◆ Dataset extract ◆
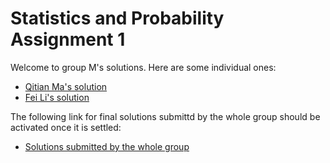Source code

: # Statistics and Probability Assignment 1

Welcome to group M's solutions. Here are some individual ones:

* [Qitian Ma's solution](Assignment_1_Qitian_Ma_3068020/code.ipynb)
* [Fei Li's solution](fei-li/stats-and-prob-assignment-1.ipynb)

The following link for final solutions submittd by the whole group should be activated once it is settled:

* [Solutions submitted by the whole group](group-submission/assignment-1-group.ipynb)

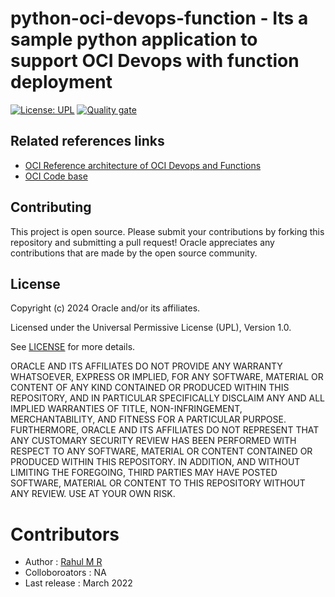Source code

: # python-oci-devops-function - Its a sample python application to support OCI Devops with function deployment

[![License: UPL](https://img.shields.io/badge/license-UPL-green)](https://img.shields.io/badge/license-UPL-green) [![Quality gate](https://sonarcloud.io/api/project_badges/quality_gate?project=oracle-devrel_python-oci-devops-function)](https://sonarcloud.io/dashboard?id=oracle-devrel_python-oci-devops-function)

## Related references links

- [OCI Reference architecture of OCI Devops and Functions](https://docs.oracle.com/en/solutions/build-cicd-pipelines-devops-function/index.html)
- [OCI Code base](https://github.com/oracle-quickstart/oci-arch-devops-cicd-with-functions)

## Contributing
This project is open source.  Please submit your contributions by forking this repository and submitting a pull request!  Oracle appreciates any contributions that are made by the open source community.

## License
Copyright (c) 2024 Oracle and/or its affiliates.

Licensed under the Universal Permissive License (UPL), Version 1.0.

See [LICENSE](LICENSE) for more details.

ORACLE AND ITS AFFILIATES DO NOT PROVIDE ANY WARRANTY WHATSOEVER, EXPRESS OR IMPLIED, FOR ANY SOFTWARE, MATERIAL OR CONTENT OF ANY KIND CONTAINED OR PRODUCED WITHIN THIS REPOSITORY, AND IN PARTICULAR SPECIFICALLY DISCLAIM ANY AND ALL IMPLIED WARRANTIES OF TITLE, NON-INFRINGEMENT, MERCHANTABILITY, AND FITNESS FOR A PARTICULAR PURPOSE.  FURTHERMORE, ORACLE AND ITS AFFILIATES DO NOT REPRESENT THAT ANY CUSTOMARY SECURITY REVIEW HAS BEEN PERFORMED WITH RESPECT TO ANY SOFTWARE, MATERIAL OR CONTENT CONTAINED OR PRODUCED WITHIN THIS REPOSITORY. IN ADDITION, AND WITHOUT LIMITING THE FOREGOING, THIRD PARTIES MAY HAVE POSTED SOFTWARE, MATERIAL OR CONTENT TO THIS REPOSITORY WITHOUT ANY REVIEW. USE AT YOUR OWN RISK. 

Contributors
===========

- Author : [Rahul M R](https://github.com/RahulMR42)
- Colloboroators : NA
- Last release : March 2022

==

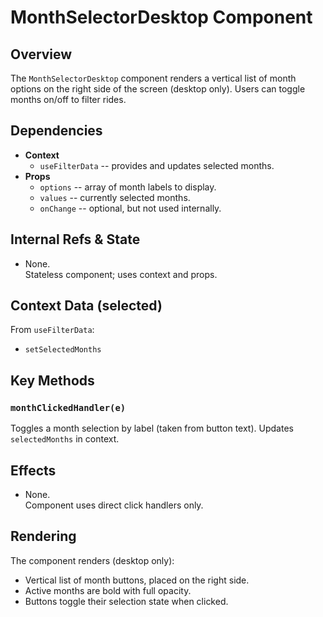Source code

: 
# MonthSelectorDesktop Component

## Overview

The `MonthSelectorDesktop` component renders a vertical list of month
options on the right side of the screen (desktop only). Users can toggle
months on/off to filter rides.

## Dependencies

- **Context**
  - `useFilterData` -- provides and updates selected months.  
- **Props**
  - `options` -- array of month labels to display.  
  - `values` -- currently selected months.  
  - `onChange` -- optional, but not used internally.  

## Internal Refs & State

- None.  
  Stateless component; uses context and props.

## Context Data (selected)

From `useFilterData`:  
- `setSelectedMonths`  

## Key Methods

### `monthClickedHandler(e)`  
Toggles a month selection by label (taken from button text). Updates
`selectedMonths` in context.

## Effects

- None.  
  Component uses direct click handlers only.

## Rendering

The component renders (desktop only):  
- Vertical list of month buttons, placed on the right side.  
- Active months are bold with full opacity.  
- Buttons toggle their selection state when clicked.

* * *

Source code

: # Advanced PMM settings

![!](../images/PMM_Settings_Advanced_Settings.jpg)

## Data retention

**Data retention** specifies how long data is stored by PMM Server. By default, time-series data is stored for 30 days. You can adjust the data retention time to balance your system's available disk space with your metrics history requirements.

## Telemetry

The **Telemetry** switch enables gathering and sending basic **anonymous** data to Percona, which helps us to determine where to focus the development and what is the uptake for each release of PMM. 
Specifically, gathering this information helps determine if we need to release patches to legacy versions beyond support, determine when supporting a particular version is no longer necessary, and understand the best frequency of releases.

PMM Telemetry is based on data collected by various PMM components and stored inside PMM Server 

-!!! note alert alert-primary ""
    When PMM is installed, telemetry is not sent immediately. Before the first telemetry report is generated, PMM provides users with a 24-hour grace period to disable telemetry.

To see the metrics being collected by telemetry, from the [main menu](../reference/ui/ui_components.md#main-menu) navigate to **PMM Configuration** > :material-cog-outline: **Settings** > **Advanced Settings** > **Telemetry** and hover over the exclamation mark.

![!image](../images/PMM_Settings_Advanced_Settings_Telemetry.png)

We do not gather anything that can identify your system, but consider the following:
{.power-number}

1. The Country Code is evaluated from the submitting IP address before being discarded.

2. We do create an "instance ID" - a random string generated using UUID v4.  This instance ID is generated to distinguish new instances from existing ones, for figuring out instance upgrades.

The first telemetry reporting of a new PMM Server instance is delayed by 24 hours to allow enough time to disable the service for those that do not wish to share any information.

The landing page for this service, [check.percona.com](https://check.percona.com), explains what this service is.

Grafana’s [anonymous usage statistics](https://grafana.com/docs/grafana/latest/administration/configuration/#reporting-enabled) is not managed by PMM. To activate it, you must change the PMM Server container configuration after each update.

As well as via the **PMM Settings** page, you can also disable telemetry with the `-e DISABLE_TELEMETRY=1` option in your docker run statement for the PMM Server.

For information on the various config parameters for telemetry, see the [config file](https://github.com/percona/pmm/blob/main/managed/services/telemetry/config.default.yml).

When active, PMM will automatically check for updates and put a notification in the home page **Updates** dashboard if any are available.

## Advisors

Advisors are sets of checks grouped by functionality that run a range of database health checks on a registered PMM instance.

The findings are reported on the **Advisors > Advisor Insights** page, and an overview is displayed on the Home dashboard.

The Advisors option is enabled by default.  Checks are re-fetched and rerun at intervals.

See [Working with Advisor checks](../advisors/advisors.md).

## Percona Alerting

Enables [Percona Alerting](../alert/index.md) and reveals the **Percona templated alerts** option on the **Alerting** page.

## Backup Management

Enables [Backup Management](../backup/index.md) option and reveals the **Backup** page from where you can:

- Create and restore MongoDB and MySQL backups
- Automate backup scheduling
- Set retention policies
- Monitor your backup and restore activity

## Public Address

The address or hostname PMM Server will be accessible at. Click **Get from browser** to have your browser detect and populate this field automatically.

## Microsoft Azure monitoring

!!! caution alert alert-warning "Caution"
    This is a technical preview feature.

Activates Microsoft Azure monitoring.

◆ Goal of the exercise ◆
Look over the records above and copy each line that includes the string "cicd".

◆ Task output ◆
- [OCI Reference architecture of OCI Devops and Functions](https://docs.oracle.com/en/solutions/build-cicd-pipelines-devops-function/index.html)
- [OCI Code base](https://github.com/oracle-quickstart/oci-arch-devops-cicd-with-functions)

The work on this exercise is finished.